For many of her first 14 years in Minnesota, Hodan Hassan paid little attention to the threat of radical jihad. She had a son to raise and a demanding job as a psychotherapist.
That changed one morning three Septembers ago, when Hassan's two teenage nieces were badly hurt during a terrorist shooting rampage at a shopping mall in Nairobi, Kenya — just weeks after they had visited her in the Twin Cities to look at colleges.
"There was a lot of anger I didn't know what to do with," Hassan said. "It's not my style to pick up a gun and go shoot people. So my only other option was advocacy."
Hassan has since become a central player in the fight to eradicate homegrown extremism in Minnesota, the site of a federal pilot project called Building Community Resilience. If successful, the experiment could help choke off the flow of supporters to the Islamic State in Iraq and the Levant (ISIL) and smother the group's influence in Minnesota — long a focus for terror recruitment.
"It is not a concept," U.S. Attorney Andrew Luger said recently. "It is real, and is something we all need to care about."
But Hassan has discovered that the project faces daunting obstacles.
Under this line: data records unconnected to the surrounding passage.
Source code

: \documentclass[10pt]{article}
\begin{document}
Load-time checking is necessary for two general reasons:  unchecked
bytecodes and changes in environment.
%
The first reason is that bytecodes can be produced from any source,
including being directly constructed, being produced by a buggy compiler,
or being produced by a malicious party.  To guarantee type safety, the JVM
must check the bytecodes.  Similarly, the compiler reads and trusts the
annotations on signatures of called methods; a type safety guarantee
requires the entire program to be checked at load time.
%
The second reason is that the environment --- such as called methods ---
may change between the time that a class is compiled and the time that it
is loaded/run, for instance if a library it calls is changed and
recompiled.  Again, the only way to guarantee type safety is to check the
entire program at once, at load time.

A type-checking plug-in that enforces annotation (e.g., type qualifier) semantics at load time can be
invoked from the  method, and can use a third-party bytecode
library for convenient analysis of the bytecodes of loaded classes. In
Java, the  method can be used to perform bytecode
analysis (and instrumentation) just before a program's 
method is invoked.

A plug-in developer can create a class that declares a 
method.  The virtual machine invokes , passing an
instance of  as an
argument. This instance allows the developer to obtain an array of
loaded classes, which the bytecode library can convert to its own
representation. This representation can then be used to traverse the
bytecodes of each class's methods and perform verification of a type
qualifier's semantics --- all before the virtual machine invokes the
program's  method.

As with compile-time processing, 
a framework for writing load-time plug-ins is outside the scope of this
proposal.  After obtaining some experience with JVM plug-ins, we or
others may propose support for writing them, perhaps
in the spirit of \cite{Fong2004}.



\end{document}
It asks Somali-Minnesotans to trust and assist the Justice Department at a time when many are suspicious of — even hostile toward — federal investigations in their community. By remaining at the table, Hassan and her colleagues face questions from their peers in the country's biggest Somali-American community, who ask if the project is helpful or harmful.
"Let me find out myself," Hassan said. "I have a son who's 12 years old. I don't want him to be facing any of the things these young men are facing today. I don't want to be one of the mothers sitting in court."
After the Nairobi mall massacre, which killed at least 67 people, Hassan spent six months in Toronto with her nieces, applying her mental health expertise to their psychological wounds. Her anger followed her home.